Even if you did slog through a brutal internship, doesn't mean you deserve anything, let alone a full-time job. Doing well in school also does not entitle you to success in the adult workforce.

"A more effective way you can navigate the unemployed postgrad life is to be fearless," writes O'Connell. Put your nose to the grindstone and figure something out. "Don't ever forget that Millennials are hustlers. We left school with no clear future and the traditional workplace in pieces, so we had to create our own jobs and build everything from our own intuition."

Do that. Hustle. Earn a full-time job.

4. "Once I'm a real grown up, I'll never have to deal with idiots."

As if. "You're going to spend most of your life surrounded by bugaboos, so the quicker you learn how to coexist with them, the better."

5. "I'm broke."

Money is always a touchy subject, especially when you're in your 20s because, as O'Connell rightly points out, "it so clearly separates the people who were born with it from those who've yet to make it on their own." The one common denominator, however, seems to be that everyone's always complaining that they're broke, no matter how much they actually have.

"The idea of 'struggle' is completely relative," notes O'Connell, "and even though I'm friends with everyone from trust funders to people who don't have a place to live, they all seem to be doing okay."

6. "I just did it for the story."

There are certain types of terrible people we date in our twenties (like your ex or "the person you're ashamed to be dating so you downplay the relationship to your friends and hope no one finds out") that we chalk up to experience or "because we want to have a story to tell our friends at brunch." But eventually, "There comes a time when it no longer makes sense to do things for the story." When you reach that point, stop doing dumb things just so you can tell people about it.

7. "Drugs are a great idea!"

O'Connell explains that millennials are part of the Rx generation: "Tell people you just took a Xanax because you were having anxiety and you'll hear a symphony of 'Good call. That reminds me: I need to get a refill!'" Millennials aren't doing drugs to "expand your mind an lie in a meadow all day... We now do them to keep our heads above water." But that's not healthy and not sustainable and, as O'Connell himself learned firsthand, not glamorous at all.
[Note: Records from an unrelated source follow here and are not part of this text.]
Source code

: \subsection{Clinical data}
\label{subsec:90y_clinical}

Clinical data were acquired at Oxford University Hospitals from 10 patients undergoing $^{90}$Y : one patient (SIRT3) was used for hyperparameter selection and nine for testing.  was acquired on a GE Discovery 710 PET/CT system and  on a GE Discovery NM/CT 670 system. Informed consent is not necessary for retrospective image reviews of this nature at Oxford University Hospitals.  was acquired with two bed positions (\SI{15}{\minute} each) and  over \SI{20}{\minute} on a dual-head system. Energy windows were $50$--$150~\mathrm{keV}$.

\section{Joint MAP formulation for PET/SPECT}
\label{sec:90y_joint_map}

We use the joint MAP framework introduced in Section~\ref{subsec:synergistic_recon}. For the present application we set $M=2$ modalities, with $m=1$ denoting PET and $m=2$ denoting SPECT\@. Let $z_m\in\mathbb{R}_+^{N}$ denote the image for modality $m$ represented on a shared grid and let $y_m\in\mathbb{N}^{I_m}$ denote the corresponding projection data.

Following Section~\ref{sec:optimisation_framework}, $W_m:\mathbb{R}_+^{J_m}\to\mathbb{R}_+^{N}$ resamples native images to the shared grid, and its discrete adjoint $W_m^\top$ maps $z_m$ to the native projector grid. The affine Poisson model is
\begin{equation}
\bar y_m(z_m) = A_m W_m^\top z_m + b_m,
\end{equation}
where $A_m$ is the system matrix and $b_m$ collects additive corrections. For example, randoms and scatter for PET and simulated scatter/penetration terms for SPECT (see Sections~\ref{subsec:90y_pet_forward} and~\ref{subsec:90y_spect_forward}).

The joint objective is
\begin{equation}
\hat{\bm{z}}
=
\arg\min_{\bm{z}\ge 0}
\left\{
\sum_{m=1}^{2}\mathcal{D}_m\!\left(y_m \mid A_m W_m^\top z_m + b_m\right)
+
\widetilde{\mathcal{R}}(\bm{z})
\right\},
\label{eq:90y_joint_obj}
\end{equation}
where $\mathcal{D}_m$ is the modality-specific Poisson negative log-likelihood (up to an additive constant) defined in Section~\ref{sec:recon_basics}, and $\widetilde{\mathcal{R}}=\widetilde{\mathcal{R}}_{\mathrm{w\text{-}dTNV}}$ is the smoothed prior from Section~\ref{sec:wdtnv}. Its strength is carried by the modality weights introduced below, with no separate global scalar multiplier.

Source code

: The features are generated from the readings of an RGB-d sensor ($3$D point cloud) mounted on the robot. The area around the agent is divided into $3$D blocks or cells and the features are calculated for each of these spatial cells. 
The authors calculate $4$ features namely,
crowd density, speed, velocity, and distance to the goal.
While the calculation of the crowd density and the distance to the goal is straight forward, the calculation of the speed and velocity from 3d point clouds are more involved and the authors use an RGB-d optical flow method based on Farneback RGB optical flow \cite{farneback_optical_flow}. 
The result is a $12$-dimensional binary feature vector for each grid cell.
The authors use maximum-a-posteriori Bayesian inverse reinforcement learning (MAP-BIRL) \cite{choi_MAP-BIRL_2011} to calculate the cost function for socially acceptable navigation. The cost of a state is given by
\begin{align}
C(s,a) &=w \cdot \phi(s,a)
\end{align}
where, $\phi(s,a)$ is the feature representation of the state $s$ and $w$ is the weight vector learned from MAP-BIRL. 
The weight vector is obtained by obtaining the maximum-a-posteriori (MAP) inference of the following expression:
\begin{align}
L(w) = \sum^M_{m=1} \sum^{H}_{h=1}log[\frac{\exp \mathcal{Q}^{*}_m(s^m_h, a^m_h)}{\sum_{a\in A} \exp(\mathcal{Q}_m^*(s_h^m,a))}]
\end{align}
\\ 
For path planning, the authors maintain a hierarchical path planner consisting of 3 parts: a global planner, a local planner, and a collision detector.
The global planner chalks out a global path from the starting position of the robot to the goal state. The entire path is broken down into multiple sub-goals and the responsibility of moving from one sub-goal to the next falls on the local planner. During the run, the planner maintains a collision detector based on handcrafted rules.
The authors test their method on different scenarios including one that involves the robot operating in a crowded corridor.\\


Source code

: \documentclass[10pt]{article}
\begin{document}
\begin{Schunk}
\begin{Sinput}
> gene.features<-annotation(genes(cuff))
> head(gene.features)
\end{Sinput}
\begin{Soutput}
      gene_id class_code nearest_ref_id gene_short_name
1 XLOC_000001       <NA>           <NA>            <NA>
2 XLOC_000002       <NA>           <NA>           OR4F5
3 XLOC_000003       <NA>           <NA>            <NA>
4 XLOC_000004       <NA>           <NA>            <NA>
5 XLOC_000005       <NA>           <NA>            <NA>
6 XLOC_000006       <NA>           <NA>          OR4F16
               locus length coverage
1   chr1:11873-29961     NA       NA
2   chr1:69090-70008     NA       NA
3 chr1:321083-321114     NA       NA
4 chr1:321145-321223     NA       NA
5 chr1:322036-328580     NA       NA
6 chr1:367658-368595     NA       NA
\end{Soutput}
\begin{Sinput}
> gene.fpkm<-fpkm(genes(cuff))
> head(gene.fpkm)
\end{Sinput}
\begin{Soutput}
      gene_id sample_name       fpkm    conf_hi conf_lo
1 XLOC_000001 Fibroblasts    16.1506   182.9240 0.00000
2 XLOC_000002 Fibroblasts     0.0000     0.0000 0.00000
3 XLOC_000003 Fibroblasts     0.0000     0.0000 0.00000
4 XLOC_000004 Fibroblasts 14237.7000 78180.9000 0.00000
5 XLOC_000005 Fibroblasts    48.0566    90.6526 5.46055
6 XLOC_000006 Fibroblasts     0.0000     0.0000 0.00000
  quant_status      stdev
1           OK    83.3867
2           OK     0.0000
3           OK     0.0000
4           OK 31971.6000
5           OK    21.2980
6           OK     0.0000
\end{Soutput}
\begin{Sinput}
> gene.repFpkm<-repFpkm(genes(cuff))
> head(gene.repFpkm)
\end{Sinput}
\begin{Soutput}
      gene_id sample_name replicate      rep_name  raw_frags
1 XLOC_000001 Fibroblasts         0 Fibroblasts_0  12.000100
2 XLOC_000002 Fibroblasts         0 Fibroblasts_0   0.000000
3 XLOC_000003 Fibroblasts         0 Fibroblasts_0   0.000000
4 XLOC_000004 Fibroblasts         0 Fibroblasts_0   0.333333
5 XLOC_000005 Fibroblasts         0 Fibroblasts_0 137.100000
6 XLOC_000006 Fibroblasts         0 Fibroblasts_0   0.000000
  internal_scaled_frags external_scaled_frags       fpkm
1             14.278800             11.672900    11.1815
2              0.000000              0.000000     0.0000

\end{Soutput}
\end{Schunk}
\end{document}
Let me repeat that again because it's pretty important: Self-destructive behavior is not glamorous.

8. "I'll never ditch my BFF."

"After graduation," writes O'Connell, "your friends typically take one of two paths: they either fall into a serious relationship or throw themselves into a career." O'Connell threw himself into his career. His best friend from college Clare got a boyfriend. Their friendship suffered until the two put in some serious work, mainly in the form of screaming at each other in a juice bar in the West Village.

Long story short, it's totally possible that you might lose your BFF, even if you don't mean to, unless you're both willing to put some work in. But, as O'Connell has, it's also good to accept that people and "friendships will change as we mature, and it's unhealthy to fight it."

9. "I'm totally alone."

What makes Millennials different is that "most of us have the safety net of our parents' house, and that allows us to live the life we want." There's always a support system, and really, you're not a unique snowflake with insurmountable, individual problems. O'Connell realizes, "Once you register how damn similar we all are and that you're not alone on Crazy Individual Island, you can stop going blind from only seeing yourself."

If you're a Millennial, you're never alone, because everyone else in this generation is slogging through it alongside you.